Set each entry down verbatim, omitting images.

## Saved entries
------------------------

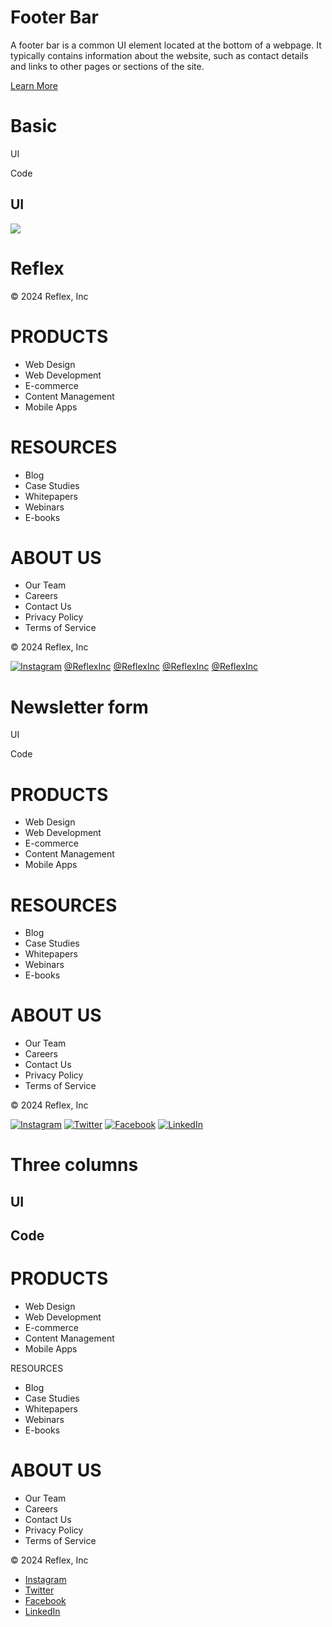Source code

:# Footer Bar

A footer bar is a common UI element located at the bottom of a webpage. It typically contains information about the website, such as contact details and links to other pages or sections of the site.

[Learn More](https://reflex.dev/docs/recipes/layout/footer/#basic)

# Basic

UI

Code

## UI

<div class="rt-Box flex flex-col p-6 rounded-xl overflow-x-auto border border-slate-4 bg-slate-2 items-center justify-center w-full">
<img class="css-1jjl46k" src="/logo.jpg"/>
</div>

# Reflex

© 2024 Reflex, Inc

# PRODUCTS

- Web Design
- Web Development
- E-commerce
- Content Management
- Mobile Apps

# RESOURCES
* Blog
* Case Studies
* Whitepapers
* Webinars
* E-books

# ABOUT US
* Our Team
* Careers
* Contact Us
* Privacy Policy
* Terms of Service

© 2024 Reflex, Inc

[![Instagram](https://example.com/logo.jpg)](/logo.jpg)
[@ReflexInc](http://instagr.am/ReflexInc/)
[@ReflexInc](http://twitter.com/ReflexInc/)
[@ReflexInc](http://facebook.com/ReflexInc/)
[@ReflexInc](http://linkedin.com/company/reflex-inc)

# Newsletter form

UI

Code

<div class="rt-Box my-4">
<div class="rt-Box flex flex-col p-6 rounded-xl overflow-x-auto border border-slate-4 bg-slate-2 items-center justify-center w-full">
<footer>
<div class="rt-Flex rt-r-fd-column rt-r-ai-start rt-r-gap-5 rx-Stack">
<div class="rt-Flex rt-r-jc-space-between rt-r-gap-6">
<div class="rt-Flex rt-r-gap-4"></div>
</div>
</div>
</footer>
</div>

# PRODUCTS

* Web Design
* Web Development
* E-commerce
* Content Management
* Mobile Apps

# RESOURCES
- Blog
- Case Studies
- Whitepapers
- Webinars
- E-books

# ABOUT US
- Our Team
- Careers
- Contact Us
- Privacy Policy
- Terms of Service

© 2024 Reflex, Inc

[![Instagram](https://assets.website-files.com/5f388e6f9b73d10a18b71bfa/icons/lucide-instagram.svg)](/#)
[![Twitter](https://assets.website-files.com/5f388e6f9b73d10a18b71bfa/icons/lucide-twitter.svg)](/#)
[![Facebook](https://assets.website-files.com/5f388e6f9b73d10a18b71bfa/icons/lucide-facebook.svg)](/#)
[![LinkedIn](https://assets.website-files.com/5f388e6f9b73d10a18b71bfa/icons/lucide-linkedin.svg)](/#)

# Three columns

## UI

<div class="rt-Box flex flex-col p-6 rounded-xl overflow-x-auto border border-slate-4 bg-slate-2 items-center justify-center w-full"></div>

## Code

# PRODUCTS

- Web Design
- Web Development
- E-commerce
- Content Management
- Mobile Apps

RESOURCES

- Blog
- Case Studies
- Whitepapers
- Webinars
- E-books

# ABOUT US

* Our Team
* Careers
* Contact Us
* Privacy Policy
* Terms of Service

© 2024 Reflex, Inc

- [Instagram](#)
- [Twitter](#)
- [Facebook](#)
- [LinkedIn](#)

------------------------

## Task output
Source code

:# Footer Bar

A footer bar is a common UI element located at the bottom of a webpage. It typically contains information about the website, such as contact details and links to other pages or sections of the site.

[Learn More](https://reflex.dev/docs/recipes/layout/footer/#basic)

# Basic

UI

Code

## UI

<div class="rt-Box flex flex-col p-6 rounded-xl overflow-x-auto border border-slate-4 bg-slate-2 items-center justify-center w-full">
<img class="css-1jjl46k" src="/logo.jpg"/>
</div>

# Reflex

© 2024 Reflex, Inc

# PRODUCTS

- Web Design
- Web Development
- E-commerce
- Content Management
- Mobile Apps

# RESOURCES
* Blog
* Case Studies
* Whitepapers
* Webinars
* E-books

# ABOUT US
* Our Team
* Careers
* Contact Us
* Privacy Policy
* Terms of Service

© 2024 Reflex, Inc

[![Instagram](https://example.com/logo.jpg)](/logo.jpg)
[@ReflexInc](http://instagr.am/ReflexInc/)
[@ReflexInc](http://twitter.com/ReflexInc/)
[@ReflexInc](http://facebook.com/ReflexInc/)
[@ReflexInc](http://linkedin.com/company/reflex-inc)

# Newsletter form

UI

Code

<div class="rt-Box my-4">
<div class="rt-Box flex flex-col p-6 rounded-xl overflow-x-auto border border-slate-4 bg-slate-2 items-center justify-center w-full">
<footer>
<div class="rt-Flex rt-r-fd-column rt-r-ai-start rt-r-gap-5 rx-Stack">
<div class="rt-Flex rt-r-jc-space-between rt-r-gap-6">
<div class="rt-Flex rt-r-gap-4"></div>
</div>
</div>
</footer>
</div>

# PRODUCTS

* Web Design
* Web Development
* E-commerce
* Content Management
* Mobile Apps

# RESOURCES
- Blog
- Case Studies
- Whitepapers
- Webinars
- E-books

# ABOUT US
- Our Team
- Careers
- Contact Us
- Privacy Policy
- Terms of Service

© 2024 Reflex, Inc

[![Instagram](https://assets.website-files.com/5f388e6f9b73d10a18b71bfa/icons/lucide-instagram.svg)](/#)
[![Twitter](https://assets.website-files.com/5f388e6f9b73d10a18b71bfa/icons/lucide-twitter.svg)](/#)
[![Facebook](https://assets.website-files.com/5f388e6f9b73d10a18b71bfa/icons/lucide-facebook.svg)](/#)
[![LinkedIn](https://assets.website-files.com/5f388e6f9b73d10a18b71bfa/icons/lucide-linkedin.svg)](/#)

# Three columns

## UI

<div class="rt-Box flex flex-col p-6 rounded-xl overflow-x-auto border border-slate-4 bg-slate-2 items-center justify-center w-full"></div>

## Code

# PRODUCTS

- Web Design
- Web Development
- E-commerce
- Content Management
- Mobile Apps

RESOURCES

- Blog
- Case Studies
- Whitepapers
- Webinars
- E-books

# ABOUT US

* Our Team
* Careers
* Contact Us
* Privacy Policy
* Terms of Service

© 2024 Reflex, Inc

- [Instagram](#)
- [Twitter](#)
- [Facebook](#)
- [LinkedIn](#)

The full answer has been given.